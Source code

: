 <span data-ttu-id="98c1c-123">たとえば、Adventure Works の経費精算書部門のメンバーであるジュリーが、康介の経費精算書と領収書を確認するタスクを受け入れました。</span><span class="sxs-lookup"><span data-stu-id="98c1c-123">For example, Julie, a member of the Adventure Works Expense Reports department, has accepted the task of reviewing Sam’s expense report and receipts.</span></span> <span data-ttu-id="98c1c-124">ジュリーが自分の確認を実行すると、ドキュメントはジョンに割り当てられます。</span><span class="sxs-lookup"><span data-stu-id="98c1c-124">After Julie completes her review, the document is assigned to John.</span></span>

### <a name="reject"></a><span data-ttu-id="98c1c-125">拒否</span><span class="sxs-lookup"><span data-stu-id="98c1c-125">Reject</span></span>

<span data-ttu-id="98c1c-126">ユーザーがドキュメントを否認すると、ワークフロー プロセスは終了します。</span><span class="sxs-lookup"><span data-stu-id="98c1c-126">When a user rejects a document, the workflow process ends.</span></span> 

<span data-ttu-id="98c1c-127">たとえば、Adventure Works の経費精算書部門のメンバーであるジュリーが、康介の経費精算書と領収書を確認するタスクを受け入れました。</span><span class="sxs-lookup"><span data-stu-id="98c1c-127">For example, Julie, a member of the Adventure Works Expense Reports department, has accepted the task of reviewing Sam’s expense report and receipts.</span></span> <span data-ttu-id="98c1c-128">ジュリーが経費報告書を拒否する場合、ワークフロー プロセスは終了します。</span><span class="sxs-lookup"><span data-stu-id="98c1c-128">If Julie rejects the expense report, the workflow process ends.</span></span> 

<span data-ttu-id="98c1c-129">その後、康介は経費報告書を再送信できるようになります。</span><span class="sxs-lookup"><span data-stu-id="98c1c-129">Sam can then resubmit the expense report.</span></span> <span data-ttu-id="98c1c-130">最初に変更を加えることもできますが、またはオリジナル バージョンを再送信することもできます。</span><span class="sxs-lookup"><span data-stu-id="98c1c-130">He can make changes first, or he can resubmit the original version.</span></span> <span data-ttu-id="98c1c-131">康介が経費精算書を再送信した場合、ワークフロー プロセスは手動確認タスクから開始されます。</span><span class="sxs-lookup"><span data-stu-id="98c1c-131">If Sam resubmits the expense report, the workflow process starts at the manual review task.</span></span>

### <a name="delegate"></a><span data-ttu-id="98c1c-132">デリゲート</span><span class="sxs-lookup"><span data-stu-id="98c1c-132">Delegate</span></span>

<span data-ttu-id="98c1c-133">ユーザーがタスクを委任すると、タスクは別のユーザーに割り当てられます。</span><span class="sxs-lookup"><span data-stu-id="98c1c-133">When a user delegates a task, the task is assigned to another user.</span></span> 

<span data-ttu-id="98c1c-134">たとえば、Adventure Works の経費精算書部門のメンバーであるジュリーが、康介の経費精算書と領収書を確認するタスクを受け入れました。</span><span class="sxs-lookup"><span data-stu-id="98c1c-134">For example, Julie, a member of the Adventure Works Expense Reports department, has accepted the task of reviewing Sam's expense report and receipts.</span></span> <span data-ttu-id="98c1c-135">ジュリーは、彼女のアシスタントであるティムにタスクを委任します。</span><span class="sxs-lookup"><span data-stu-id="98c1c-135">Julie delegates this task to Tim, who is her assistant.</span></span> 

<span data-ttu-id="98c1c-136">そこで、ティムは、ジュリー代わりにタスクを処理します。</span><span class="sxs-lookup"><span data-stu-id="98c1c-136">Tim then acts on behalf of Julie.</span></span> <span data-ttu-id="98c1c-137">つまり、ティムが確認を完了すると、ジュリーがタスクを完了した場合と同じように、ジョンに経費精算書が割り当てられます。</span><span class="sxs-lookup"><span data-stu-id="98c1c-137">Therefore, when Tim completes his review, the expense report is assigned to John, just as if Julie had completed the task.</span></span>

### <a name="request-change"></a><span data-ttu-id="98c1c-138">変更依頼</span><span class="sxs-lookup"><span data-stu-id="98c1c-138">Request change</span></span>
•••
> Directions for this task
Copy out all lines of the listing above that include "delegates".

> Answer for this exercise
<span data-ttu-id="98c1c-133">ユーザーがタスクを委任すると、タスクは別のユーザーに割り当てられます。</span><span class="sxs-lookup"><span data-stu-id="98c1c-133">When a user delegates a task, the task is assigned to another user.</span></span> 
<span data-ttu-id="98c1c-134">たとえば、Adventure Works の経費精算書部門のメンバーであるジュリーが、康介の経費精算書と領収書を確認するタスクを受け入れました。</span><span class="sxs-lookup"><span data-stu-id="98c1c-134">For example, Julie, a member of the Adventure Works Expense Reports department, has accepted the task of reviewing Sam's expense report and receipts.</span></span> <span data-ttu-id="98c1c-135">ジュリーは、彼女のアシスタントであるティムにタスクを委任します。</span><span class="sxs-lookup"><span data-stu-id="98c1c-135">Julie delegates this task to Tim, who is her assistant.</span></span> 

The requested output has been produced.